I can’t say I have a particular aptitude for science, or that I have had years of film experience, but I can proudly say that I was the catalyst for The Science & Entertainment Exchange, or rather my defective pancreas was. When I was eleven I was diagnosed with type 1 diabetes. It’s all a bit of a fog now, but I do know that that particular day changed my parents’ lives forever. My parents, Jerry and Janet Zucker spent the first few months after I was diagnosed buying me presents and basically tending to my every need (it was awesome) but they soon realized that this wasn’t going to cure me, and would most likely turn me into a rather inept teenager. They immediately sprung into action and started Cures Now, a non-profit with the goal of finding cures for diseases through stem cell research. Eager to help, I went from the tween that almost vomited when I had to watch a frog be dissected, to the tween that was pretending to know what I was talking about while casually discussing somatic cell nuclear transfer with Nobel laureates. I’m not going to lie… I was out of my element.
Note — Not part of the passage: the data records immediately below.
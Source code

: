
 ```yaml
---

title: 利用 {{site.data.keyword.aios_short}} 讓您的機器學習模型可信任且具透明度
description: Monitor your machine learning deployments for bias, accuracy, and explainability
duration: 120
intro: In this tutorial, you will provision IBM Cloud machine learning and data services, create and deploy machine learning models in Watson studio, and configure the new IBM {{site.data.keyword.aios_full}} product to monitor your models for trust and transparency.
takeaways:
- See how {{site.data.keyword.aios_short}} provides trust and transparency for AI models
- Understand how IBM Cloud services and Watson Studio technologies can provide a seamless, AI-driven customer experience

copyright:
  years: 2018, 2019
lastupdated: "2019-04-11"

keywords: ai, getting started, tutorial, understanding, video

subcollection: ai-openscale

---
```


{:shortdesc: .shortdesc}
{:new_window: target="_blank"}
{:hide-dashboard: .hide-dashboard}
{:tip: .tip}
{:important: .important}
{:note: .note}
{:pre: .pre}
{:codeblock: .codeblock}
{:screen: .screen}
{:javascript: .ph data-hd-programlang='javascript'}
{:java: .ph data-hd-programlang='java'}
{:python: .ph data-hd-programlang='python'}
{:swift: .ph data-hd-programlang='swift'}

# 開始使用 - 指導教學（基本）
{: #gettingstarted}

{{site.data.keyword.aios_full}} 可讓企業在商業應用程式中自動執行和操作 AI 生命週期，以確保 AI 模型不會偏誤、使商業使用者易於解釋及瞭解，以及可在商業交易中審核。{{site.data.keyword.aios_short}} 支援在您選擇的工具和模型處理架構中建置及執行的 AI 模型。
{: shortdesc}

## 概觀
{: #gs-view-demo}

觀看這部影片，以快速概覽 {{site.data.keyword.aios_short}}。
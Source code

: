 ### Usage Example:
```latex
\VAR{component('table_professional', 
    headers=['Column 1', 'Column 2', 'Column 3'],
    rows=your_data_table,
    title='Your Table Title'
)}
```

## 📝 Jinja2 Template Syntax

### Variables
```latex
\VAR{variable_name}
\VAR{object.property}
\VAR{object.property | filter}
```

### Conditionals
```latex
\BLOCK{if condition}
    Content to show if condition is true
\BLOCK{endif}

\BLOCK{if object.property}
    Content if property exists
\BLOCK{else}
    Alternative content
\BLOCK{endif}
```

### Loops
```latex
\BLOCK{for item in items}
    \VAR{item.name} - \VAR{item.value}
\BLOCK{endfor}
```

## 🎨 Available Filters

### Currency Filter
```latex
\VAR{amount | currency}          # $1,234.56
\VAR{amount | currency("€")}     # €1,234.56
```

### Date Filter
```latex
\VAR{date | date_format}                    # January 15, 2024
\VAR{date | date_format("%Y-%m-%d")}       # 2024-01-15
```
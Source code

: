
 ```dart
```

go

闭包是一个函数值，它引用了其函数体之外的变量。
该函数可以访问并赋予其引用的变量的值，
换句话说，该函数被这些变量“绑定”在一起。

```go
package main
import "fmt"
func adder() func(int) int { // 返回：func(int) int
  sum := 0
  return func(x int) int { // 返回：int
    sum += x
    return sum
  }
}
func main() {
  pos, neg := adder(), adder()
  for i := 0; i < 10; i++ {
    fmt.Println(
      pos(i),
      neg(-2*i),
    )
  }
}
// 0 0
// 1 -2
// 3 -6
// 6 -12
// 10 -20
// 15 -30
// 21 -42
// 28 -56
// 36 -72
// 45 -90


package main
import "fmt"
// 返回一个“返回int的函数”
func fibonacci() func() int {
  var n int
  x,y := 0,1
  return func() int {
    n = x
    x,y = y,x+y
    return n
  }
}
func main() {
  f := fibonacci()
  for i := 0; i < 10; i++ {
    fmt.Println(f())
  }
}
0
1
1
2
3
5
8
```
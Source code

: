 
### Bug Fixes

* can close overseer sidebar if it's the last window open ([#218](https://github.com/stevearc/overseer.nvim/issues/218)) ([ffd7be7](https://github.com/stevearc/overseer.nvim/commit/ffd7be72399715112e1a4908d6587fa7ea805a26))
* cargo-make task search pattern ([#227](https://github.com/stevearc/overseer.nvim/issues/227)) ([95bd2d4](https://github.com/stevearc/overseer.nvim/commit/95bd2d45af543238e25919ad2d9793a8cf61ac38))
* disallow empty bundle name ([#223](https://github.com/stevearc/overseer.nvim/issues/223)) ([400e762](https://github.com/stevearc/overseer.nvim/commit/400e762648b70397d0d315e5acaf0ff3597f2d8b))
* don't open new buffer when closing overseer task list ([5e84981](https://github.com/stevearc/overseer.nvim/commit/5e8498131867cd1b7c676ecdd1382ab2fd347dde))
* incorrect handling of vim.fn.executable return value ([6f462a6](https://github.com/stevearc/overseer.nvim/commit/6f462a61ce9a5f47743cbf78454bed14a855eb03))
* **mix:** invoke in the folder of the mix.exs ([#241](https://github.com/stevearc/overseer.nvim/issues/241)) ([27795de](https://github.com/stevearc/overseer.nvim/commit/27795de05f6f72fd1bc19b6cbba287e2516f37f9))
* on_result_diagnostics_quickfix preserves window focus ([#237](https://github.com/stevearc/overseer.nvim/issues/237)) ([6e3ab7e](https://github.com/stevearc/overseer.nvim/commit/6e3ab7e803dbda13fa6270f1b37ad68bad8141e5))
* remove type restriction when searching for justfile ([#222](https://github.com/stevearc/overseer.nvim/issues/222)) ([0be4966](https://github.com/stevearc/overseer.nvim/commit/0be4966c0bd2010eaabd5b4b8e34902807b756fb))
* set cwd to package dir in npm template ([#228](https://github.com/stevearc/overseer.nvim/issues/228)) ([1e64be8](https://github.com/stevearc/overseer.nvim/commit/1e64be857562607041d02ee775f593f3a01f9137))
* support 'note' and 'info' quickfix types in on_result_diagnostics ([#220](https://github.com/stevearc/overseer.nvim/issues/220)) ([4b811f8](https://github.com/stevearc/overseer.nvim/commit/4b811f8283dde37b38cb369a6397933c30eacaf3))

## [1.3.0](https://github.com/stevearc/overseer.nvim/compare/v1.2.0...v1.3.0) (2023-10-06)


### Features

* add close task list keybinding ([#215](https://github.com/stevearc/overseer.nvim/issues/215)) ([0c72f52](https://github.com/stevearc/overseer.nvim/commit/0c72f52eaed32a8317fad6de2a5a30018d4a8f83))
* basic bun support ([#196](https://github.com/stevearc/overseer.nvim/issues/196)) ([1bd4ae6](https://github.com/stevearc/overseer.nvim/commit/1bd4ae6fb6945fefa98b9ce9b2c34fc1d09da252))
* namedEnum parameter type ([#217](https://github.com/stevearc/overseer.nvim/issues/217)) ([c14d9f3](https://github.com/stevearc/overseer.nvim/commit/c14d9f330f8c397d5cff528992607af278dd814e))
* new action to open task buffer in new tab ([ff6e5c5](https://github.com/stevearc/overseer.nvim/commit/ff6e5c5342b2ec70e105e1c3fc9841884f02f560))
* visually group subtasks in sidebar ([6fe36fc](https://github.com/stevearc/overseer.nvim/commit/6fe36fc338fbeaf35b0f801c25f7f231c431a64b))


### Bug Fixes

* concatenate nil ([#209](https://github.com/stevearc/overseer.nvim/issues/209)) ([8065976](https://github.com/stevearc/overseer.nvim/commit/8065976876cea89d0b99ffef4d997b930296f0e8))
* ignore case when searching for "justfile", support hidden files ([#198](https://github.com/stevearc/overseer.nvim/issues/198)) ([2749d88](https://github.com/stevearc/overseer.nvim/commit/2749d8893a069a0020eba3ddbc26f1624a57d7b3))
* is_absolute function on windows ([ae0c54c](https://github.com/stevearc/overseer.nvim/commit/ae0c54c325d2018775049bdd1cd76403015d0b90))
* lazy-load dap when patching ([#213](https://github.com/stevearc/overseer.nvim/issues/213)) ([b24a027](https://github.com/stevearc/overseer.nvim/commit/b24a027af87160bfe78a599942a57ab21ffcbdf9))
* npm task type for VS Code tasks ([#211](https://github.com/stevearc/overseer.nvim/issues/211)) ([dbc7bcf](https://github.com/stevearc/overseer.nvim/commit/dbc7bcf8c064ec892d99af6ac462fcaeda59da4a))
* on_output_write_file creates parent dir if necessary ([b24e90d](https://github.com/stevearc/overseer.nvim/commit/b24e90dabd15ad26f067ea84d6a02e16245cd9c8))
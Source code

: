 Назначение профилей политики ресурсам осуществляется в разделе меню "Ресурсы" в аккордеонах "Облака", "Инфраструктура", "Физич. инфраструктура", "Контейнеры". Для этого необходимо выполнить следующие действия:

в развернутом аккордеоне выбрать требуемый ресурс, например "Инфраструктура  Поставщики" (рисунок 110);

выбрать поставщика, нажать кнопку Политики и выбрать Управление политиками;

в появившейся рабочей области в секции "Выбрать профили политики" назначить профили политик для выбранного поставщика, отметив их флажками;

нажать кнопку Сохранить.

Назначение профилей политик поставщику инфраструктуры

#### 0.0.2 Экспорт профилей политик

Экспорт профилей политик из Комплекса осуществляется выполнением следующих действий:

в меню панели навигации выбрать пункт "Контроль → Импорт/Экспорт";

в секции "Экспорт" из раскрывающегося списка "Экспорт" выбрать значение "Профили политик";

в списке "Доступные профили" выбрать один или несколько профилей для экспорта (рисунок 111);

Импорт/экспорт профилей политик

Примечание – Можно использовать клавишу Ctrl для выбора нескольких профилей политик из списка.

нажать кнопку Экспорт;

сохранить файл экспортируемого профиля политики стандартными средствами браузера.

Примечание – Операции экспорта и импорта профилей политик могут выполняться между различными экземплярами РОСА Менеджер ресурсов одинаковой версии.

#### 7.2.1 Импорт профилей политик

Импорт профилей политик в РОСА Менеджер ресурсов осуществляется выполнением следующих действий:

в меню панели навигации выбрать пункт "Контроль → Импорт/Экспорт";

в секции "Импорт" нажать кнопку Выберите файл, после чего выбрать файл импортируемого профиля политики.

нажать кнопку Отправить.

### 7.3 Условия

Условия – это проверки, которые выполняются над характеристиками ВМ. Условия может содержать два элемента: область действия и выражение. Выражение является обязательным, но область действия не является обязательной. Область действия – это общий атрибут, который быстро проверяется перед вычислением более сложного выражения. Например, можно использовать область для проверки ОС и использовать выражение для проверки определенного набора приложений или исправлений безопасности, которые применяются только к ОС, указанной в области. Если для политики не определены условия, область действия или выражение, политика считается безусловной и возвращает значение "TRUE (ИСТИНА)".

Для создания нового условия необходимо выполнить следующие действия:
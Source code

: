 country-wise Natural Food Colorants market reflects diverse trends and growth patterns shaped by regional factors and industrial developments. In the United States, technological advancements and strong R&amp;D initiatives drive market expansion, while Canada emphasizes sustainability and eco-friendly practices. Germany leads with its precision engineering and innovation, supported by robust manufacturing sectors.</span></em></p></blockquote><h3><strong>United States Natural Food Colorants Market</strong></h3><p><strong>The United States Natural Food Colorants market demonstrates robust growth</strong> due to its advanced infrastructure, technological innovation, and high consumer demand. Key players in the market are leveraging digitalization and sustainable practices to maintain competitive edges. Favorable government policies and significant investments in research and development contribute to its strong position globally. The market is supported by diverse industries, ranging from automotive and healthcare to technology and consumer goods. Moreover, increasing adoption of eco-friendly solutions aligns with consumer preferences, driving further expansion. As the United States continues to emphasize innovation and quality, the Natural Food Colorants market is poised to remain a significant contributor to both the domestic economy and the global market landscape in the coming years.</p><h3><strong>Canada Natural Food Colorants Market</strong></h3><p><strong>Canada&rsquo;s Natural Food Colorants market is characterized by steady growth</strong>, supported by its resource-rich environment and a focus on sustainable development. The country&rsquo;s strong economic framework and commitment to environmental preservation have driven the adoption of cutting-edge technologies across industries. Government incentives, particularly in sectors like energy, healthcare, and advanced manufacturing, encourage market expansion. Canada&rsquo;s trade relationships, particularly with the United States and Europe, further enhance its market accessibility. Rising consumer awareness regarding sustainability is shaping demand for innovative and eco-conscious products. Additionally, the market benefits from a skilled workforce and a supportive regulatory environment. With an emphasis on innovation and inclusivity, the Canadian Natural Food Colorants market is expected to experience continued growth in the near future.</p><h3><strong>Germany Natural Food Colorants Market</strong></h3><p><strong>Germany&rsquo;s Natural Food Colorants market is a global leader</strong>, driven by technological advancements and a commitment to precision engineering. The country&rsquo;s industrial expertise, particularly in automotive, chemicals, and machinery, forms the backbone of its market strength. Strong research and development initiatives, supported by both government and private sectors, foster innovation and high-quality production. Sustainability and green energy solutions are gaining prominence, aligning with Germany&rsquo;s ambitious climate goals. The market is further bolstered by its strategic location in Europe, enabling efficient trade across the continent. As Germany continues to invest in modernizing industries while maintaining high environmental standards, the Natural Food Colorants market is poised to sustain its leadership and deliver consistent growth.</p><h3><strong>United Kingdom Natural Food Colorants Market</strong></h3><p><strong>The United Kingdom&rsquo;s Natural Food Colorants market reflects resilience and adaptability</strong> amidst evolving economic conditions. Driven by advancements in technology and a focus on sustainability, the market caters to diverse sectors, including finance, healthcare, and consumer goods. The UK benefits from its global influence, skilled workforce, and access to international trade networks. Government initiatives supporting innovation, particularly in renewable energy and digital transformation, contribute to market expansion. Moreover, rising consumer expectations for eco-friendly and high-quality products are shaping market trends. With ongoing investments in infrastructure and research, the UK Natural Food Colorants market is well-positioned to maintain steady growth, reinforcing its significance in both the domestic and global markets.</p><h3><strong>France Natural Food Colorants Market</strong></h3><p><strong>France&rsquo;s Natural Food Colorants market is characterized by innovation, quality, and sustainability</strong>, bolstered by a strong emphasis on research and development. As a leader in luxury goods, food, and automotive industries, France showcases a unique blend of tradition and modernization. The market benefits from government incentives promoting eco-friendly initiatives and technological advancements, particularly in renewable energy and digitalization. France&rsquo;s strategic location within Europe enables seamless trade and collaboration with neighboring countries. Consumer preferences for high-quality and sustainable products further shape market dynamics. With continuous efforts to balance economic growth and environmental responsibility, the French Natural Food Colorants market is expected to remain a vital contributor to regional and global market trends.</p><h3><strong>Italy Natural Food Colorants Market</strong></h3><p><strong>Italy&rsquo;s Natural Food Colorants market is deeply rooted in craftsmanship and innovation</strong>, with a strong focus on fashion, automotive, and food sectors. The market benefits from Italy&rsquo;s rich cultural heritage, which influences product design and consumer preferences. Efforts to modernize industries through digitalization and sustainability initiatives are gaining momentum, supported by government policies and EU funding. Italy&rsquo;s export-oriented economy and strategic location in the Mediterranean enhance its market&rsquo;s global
I watched my parents valiantly take on a Republican Congress, and help defeat a draconian anti stem cell bill. At this point the public knew very little about stem cell research. We had opponents everywhere, not just pro-life republicans but pro- choice democrats too. I’ll never forget watching my mother be accosted by another parent at my school potluck. The father of a friend of mine went on a rant about how stem cell research was a slippery slope which was going to end with people growing monstrous creatures out of Petri dishes. This was confusing to me for many reasons, primarily because I couldn’t understand how he could have ever conjured up such a grotesque image, from what in reality were just tiny little cells. In hindsight I realized that a huge factor in my naivety was due to my lack of science fiction consumption. But at that moment it became clear to me why it made sense for my parents to fight this stem cell battle. In fact, their business was partly responsible for the problem, and if negative images of science in film could be powerful, than positive ones could be too. I realized that the contents of my parent’s films could have an impact, and one that reaches beyond twelve year old boys seeing their first naked breast in Airplane.
I recently watched the film Splice. For those of you who have not seen the film, the basic premise is that a scientist (Sarah Polley) decides to splice her own DNA with that of an animal to create a new hybrid species, and things go terribly wrong. So terribly wrong that this thing she created turns into a monster that kills her boyfriend and rapes her, leaving her pregnant with this repulsive creature’s child. When the film finally came to it’s appalling closure, I couldn’t help but be reminded of all of the terrible images people had of stem cell research. Perhaps my friend’s Dad was not so crazy, perhaps he had just been influenced by something he had seen.
The visceral fear I had of that creature was very real. After seeing a movie like that, being afraid of gene splicing (which, by the way, is what created human-based insulin) or even stem cells was not so crazy. The unknown is scary, and it is the entertainment community that bridges the gap between reality and what exists beyond our wildest imaginations.
What I learned through all of this is that Hollywood has real power to move the needle of public opinion. For two hours that the audience is immersed in a world of our creation. With that comes responsibility.
Katie Zucker attended NYU and is currently working as a creative executive at Zucker Productions.